## Description of the task
Reproduce the following entries verbatim, each one complete.
The data below:
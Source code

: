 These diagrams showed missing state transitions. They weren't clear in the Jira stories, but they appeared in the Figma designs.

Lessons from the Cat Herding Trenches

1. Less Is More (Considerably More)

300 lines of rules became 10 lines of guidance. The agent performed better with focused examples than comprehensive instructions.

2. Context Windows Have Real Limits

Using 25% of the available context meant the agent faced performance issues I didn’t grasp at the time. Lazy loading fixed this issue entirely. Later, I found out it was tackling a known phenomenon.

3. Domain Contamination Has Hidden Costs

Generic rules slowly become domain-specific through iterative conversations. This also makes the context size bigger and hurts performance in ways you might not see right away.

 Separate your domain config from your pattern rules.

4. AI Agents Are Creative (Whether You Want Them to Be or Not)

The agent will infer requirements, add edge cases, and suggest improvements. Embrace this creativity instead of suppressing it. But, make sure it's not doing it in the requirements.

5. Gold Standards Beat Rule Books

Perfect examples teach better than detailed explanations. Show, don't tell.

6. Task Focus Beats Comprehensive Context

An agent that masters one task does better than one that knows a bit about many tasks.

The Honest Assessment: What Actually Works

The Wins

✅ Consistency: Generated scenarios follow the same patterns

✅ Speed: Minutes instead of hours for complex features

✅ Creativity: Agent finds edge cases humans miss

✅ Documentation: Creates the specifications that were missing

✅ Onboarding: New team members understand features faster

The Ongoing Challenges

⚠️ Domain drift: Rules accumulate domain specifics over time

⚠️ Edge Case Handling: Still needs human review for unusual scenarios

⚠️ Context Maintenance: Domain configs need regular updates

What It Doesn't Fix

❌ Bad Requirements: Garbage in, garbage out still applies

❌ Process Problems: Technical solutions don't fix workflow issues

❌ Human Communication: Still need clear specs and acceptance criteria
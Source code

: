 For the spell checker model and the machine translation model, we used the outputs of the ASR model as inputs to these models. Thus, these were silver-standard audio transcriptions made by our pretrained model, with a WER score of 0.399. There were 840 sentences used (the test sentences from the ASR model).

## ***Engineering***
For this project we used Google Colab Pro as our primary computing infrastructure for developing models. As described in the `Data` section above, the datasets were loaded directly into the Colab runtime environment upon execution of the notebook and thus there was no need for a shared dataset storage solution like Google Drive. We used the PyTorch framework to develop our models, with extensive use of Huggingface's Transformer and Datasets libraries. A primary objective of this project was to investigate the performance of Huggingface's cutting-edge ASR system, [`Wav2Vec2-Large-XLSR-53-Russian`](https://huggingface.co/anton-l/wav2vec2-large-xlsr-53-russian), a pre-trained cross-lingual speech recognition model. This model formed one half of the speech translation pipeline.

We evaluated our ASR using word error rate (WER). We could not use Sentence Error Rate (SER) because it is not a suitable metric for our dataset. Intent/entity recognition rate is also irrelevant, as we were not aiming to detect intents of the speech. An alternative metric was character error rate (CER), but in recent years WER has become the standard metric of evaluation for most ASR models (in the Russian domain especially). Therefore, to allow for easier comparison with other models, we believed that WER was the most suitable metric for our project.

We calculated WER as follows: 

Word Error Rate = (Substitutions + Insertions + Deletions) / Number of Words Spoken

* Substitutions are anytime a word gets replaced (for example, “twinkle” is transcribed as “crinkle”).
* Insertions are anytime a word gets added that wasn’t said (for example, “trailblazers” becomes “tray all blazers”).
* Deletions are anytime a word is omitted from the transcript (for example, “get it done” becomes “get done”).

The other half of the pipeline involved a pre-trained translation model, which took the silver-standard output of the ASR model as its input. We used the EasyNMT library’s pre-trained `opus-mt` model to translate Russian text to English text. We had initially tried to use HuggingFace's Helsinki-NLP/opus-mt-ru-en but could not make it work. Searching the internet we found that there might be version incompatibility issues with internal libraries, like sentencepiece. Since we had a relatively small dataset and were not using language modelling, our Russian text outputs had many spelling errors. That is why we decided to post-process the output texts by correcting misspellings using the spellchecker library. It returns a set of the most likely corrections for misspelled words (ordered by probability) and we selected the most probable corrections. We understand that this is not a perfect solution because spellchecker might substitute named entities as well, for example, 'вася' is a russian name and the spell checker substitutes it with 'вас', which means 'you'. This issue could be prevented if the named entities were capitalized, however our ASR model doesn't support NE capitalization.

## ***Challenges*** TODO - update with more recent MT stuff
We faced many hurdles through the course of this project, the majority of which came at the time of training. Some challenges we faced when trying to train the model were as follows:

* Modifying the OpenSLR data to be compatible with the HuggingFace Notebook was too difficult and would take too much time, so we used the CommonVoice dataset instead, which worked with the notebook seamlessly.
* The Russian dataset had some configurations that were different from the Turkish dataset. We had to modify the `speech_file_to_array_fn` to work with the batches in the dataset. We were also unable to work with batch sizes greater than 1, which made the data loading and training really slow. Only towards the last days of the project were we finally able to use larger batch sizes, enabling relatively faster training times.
End of The data.
## Exercise solution
Source code

: These diagrams showed missing state transitions. They weren't clear in the Jira stories, but they appeared in the Figma designs.

Lessons from the Cat Herding Trenches

1. Less Is More (Considerably More)

300 lines of rules became 10 lines of guidance. The agent performed better with focused examples than comprehensive instructions.

2. Context Windows Have Real Limits

Using 25% of the available context meant the agent faced performance issues I didn’t grasp at the time. Lazy loading fixed this issue entirely. Later, I found out it was tackling a known phenomenon.

3. Domain Contamination Has Hidden Costs

Generic rules slowly become domain-specific through iterative conversations. This also makes the context size bigger and hurts performance in ways you might not see right away.

 Separate your domain config from your pattern rules.

4. AI Agents Are Creative (Whether You Want Them to Be or Not)

The agent will infer requirements, add edge cases, and suggest improvements. Embrace this creativity instead of suppressing it. But, make sure it's not doing it in the requirements.

5. Gold Standards Beat Rule Books

Perfect examples teach better than detailed explanations. Show, don't tell.

6. Task Focus Beats Comprehensive Context

An agent that masters one task does better than one that knows a bit about many tasks.

The Honest Assessment: What Actually Works

The Wins

✅ Consistency: Generated scenarios follow the same patterns

✅ Speed: Minutes instead of hours for complex features

✅ Creativity: Agent finds edge cases humans miss

✅ Documentation: Creates the specifications that were missing

✅ Onboarding: New team members understand features faster

The Ongoing Challenges

⚠️ Domain drift: Rules accumulate domain specifics over time

⚠️ Edge Case Handling: Still needs human review for unusual scenarios

⚠️ Context Maintenance: Domain configs need regular updates

What It Doesn't Fix

❌ Bad Requirements: Garbage in, garbage out still applies

❌ Process Problems: Technical solutions don't fix workflow issues

❌ Human Communication: Still need clear specs and acceptance criteria
Source code

: For the spell checker model and the machine translation model, we used the outputs of the ASR model as inputs to these models. Thus, these were silver-standard audio transcriptions made by our pretrained model, with a WER score of 0.399. There were 840 sentences used (the test sentences from the ASR model).

## ***Engineering***
For this project we used Google Colab Pro as our primary computing infrastructure for developing models. As described in the `Data` section above, the datasets were loaded directly into the Colab runtime environment upon execution of the notebook and thus there was no need for a shared dataset storage solution like Google Drive. We used the PyTorch framework to develop our models, with extensive use of Huggingface's Transformer and Datasets libraries. A primary objective of this project was to investigate the performance of Huggingface's cutting-edge ASR system, [`Wav2Vec2-Large-XLSR-53-Russian`](https://huggingface.co/anton-l/wav2vec2-large-xlsr-53-russian), a pre-trained cross-lingual speech recognition model. This model formed one half of the speech translation pipeline.

We evaluated our ASR using word error rate (WER). We could not use Sentence Error Rate (SER) because it is not a suitable metric for our dataset. Intent/entity recognition rate is also irrelevant, as we were not aiming to detect intents of the speech. An alternative metric was character error rate (CER), but in recent years WER has become the standard metric of evaluation for most ASR models (in the Russian domain especially). Therefore, to allow for easier comparison with other models, we believed that WER was the most suitable metric for our project.

We calculated WER as follows: 

Word Error Rate = (Substitutions + Insertions + Deletions) / Number of Words Spoken

* Substitutions are anytime a word gets replaced (for example, “twinkle” is transcribed as “crinkle”).
* Insertions are anytime a word gets added that wasn’t said (for example, “trailblazers” becomes “tray all blazers”).
* Deletions are anytime a word is omitted from the transcript (for example, “get it done” becomes “get done”).

The other half of the pipeline involved a pre-trained translation model, which took the silver-standard output of the ASR model as its input. We used the EasyNMT library’s pre-trained `opus-mt` model to translate Russian text to English text. We had initially tried to use HuggingFace's Helsinki-NLP/opus-mt-ru-en but could not make it work. Searching the internet we found that there might be version incompatibility issues with internal libraries, like sentencepiece. Since we had a relatively small dataset and were not using language modelling, our Russian text outputs had many spelling errors. That is why we decided to post-process the output texts by correcting misspellings using the spellchecker library. It returns a set of the most likely corrections for misspelled words (ordered by probability) and we selected the most probable corrections. We understand that this is not a perfect solution because spellchecker might substitute named entities as well, for example, 'вася' is a russian name and the spell checker substitutes it with 'вас', which means 'you'. This issue could be prevented if the named entities were capitalized, however our ASR model doesn't support NE capitalization.

## ***Challenges*** TODO - update with more recent MT stuff
We faced many hurdles through the course of this project, the majority of which came at the time of training. Some challenges we faced when trying to train the model were as follows:

* Modifying the OpenSLR data to be compatible with the HuggingFace Notebook was too difficult and would take too much time, so we used the CommonVoice dataset instead, which worked with the notebook seamlessly.
* The Russian dataset had some configurations that were different from the Turkish dataset. We had to modify the `speech_file_to_array_fn` to work with the batches in the dataset. We were also unable to work with batch sizes greater than 1, which made the data loading and training really slow. Only towards the last days of the project were we finally able to use larger batch sizes, enabling relatively faster training times.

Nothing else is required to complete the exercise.